#### Problem statement
Please write out exactly the lines that begin at the line containing "## SM2 ERROR2 TAU" and run to the end of the records.

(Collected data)
========

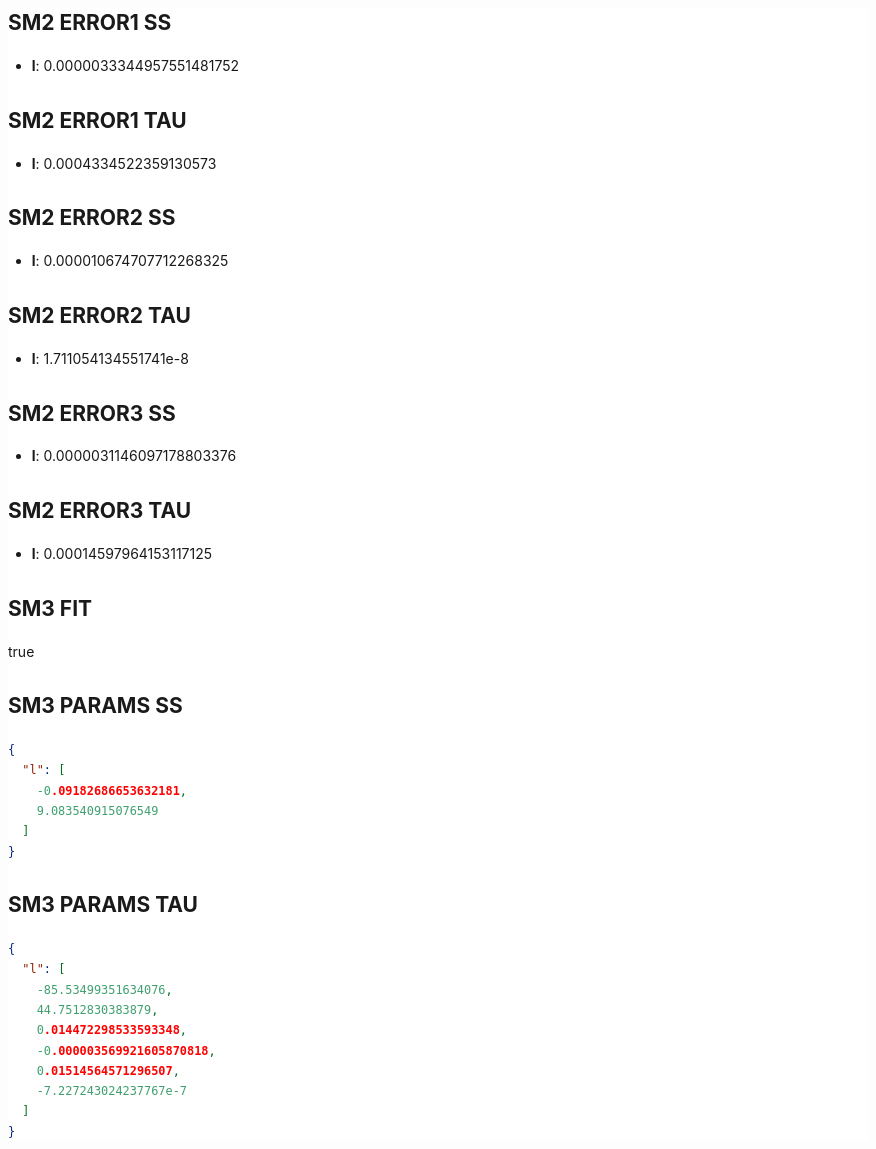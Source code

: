 ## SM2 ERROR1 SS

- **l**: 0.0000033344957551481752

## SM2 ERROR1 TAU

- **l**: 0.0004334522359130573

## SM2 ERROR2 SS

- **l**: 0.000010674707712268325

## SM2 ERROR2 TAU

- **l**: 1.711054134551741e-8

## SM2 ERROR3 SS

- **l**: 0.0000031146097178803376

## SM2 ERROR3 TAU

- **l**: 0.00014597964153117125

## SM3 FIT

true

## SM3 PARAMS SS

```json
{
  "l": [
    -0.09182686653632181,
    9.083540915076549
  ]
}
```

## SM3 PARAMS TAU

```json
{
  "l": [
    -85.53499351634076,
    44.7512830383879,
    0.014472298533593348,
    -0.000003569921605870818,
    0.01514564571296507,
    -7.227243024237767e-7
  ]
}
```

========

#### Written answer
## SM2 ERROR2 TAU

- **l**: 1.711054134551741e-8

## SM2 ERROR3 SS

- **l**: 0.0000031146097178803376

## SM2 ERROR3 TAU

- **l**: 0.00014597964153117125

## SM3 FIT

true

## SM3 PARAMS SS

```json
{
  "l": [
    -0.09182686653632181,
    9.083540915076549
  ]
}
```

## SM3 PARAMS TAU

```json
{
  "l": [
    -85.53499351634076,
    44.7512830383879,
    0.014472298533593348,
    -0.000003569921605870818,
    0.01514564571296507,
    -7.227243024237767e-7
  ]
}
```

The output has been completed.